Instructions to follow
All lines containing the string "client" must be copied from the entries.

Information supplied
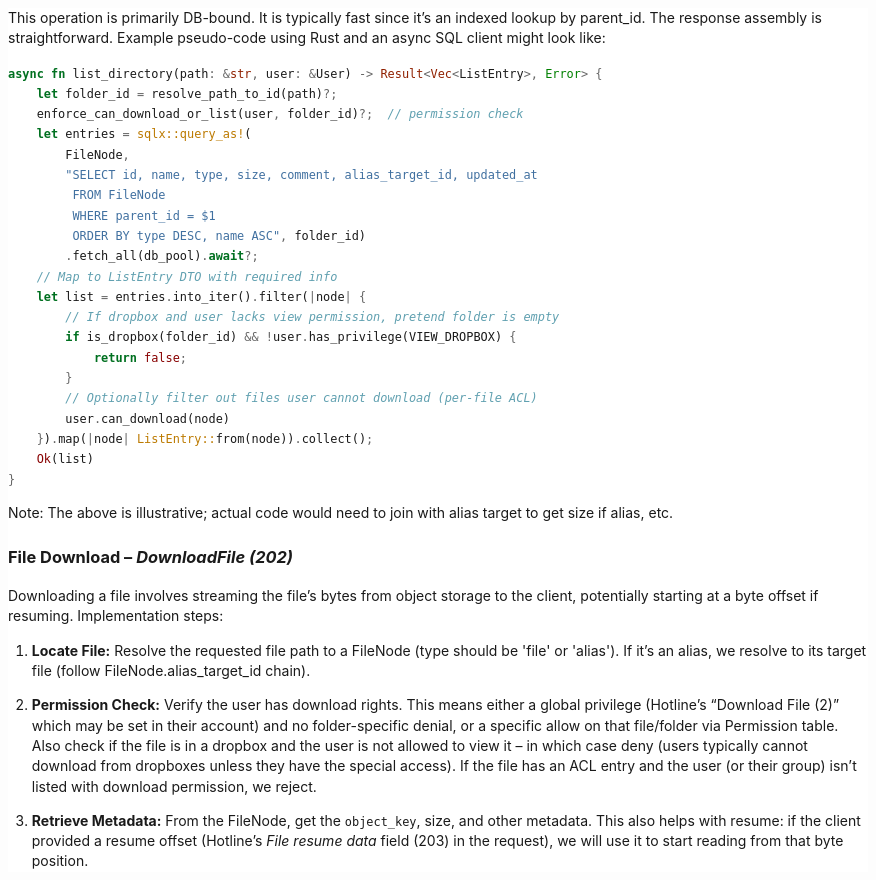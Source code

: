 This operation is primarily DB-bound. It is typically fast since it’s an indexed
lookup by parent_id. The response assembly is straightforward. Example
pseudo-code using Rust and an async SQL client might look like:

```rust
async fn list_directory(path: &str, user: &User) -> Result<Vec<ListEntry>, Error> {
    let folder_id = resolve_path_to_id(path)?;
    enforce_can_download_or_list(user, folder_id)?;  // permission check
    let entries = sqlx::query_as!(
        FileNode, 
        "SELECT id, name, type, size, comment, alias_target_id, updated_at 
         FROM FileNode 
         WHERE parent_id = $1 
         ORDER BY type DESC, name ASC", folder_id)
        .fetch_all(db_pool).await?;
    // Map to ListEntry DTO with required info
    let list = entries.into_iter().filter(|node| {
        // If dropbox and user lacks view permission, pretend folder is empty
        if is_dropbox(folder_id) && !user.has_privilege(VIEW_DROPBOX) {
            return false;
        }
        // Optionally filter out files user cannot download (per-file ACL)
        user.can_download(node) 
    }).map(|node| ListEntry::from(node)).collect();
    Ok(list)
}
```

Note: The above is illustrative; actual code would need to join with alias
target to get size if alias, etc.

### File Download – *DownloadFile (202)*

Downloading a file involves streaming the file’s bytes from object storage to
the client, potentially starting at a byte offset if resuming. Implementation
steps:

1. **Locate File:** Resolve the requested file path to a FileNode (type should
   be 'file' or 'alias'). If it’s an alias, we resolve to its target file
   (follow FileNode.alias_target_id chain).

2. **Permission Check:** Verify the user has download rights. This means either
   a global privilege (Hotline’s “Download File (2)” which may be set in their
   account) and no folder-specific denial, or a specific allow on that
   file/folder via Permission table. Also check if the file is in a dropbox and
   the user is not allowed to view it – in which case deny (users typically
   cannot download from dropboxes unless they have the special access). If the
   file has an ACL entry and the user (or their group) isn’t listed with
   download permission, we reject.

3. **Retrieve Metadata:** From the FileNode, get the `object_key`, size, and
   other metadata. This also helps with resume: if the client provided a resume
   offset (Hotline’s *File resume data* field (203) in the request), we will use
   it to start reading from that byte position.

Solution for this exercise
pseudo-code using Rust and an async SQL client might look like:
the client, potentially starting at a byte offset if resuming. Implementation
   other metadata. This also helps with resume: if the client provided a resume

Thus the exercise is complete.